*Task*:
Take the lines from the beginning of the material through the line containing "dataset from zero" and retype them exactly, leaving the pictures out.

*Provided data*:
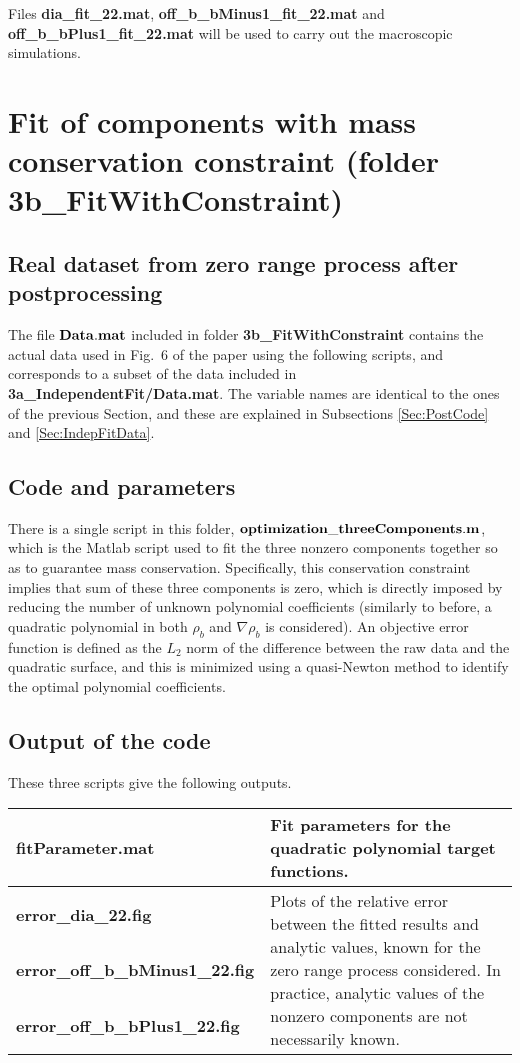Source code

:\documentclass[authoryear,3p,11pt]{elsarticle}
\begin{document}
Files {\bf dia\_fit\_22.mat}, {\bf off\_b\_bMinus1\_fit\_22.mat} and {\bf off\_b\_bPlus1\_fit\_22.mat} will be used to carry out the macroscopic simulations.

\section{Fit of components with mass conservation constraint (folder 3b\_FitWithConstraint)} \label{Sec:FitConstraint}

\subsection{Real dataset from zero range process after postprocessing} 

The file $\bf Data.mat$ included in folder {\bf 3b\_FitWithConstraint} contains the actual data used in Fig.~6 of the paper using the following scripts, and corresponds to a subset of the data included in  {\bf3a\_IndependentFit/Data.mat}. The variable names are identical to the ones of the previous Section, and these are explained in Subsections \ref{Sec:PostCode} and \ref{Sec:IndepFitData}. 

\subsection{Code and parameters} 
There is a single script in this folder, $\bf optimization\_threeComponents.m$, which is the Matlab script used to fit the three nonzero components together so as to guarantee mass conservation. Specifically, this conservation constraint implies that sum of these three components is zero, which is directly imposed by reducing the number of unknown polynomial coefficients (similarly to before, a quadratic polynomial in both $\rho_b$ and $\nabla \rho_b$ is considered). An objective error function is defined as the $L_2$ norm of the difference between the raw data and the quadratic surface, and this is minimized using a quasi-Newton method to identify the optimal polynomial coefficients.

\subsection{Output of the code} 
These three scripts give the following outputs. 

\begin{center}
\begin{tabular}{ |l|p{105mm}| }
\hline
{\bf fitParameter.mat} & Fit parameters for the quadratic polynomial target functions.\\
\hline
{\bf error\_dia\_22.fig} & \multirow{3}{105mm}{Plots of the relative error between the fitted results and analytic values, known for the zero range process considered. In practice, analytic values of the nonzero components are not necessarily known.} \\
{\bf error\_off\_b\_bMinus1\_22.fig}  & \\ 
{\bf error\_off\_b\_bPlus1\_22.fig} &  \\[6mm]
\hline
\end{tabular}
\end{center}
\end{document}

*Written response*:
Source code

:\documentclass[authoryear,3p,11pt]{elsarticle}
\begin{document}
Files {\bf dia\_fit\_22.mat}, {\bf off\_b\_bMinus1\_fit\_22.mat} and {\bf off\_b\_bPlus1\_fit\_22.mat} will be used to carry out the macroscopic simulations.

\section{Fit of components with mass conservation constraint (folder 3b\_FitWithConstraint)} \label{Sec:FitConstraint}

\subsection{Real dataset from zero range process after postprocessing} 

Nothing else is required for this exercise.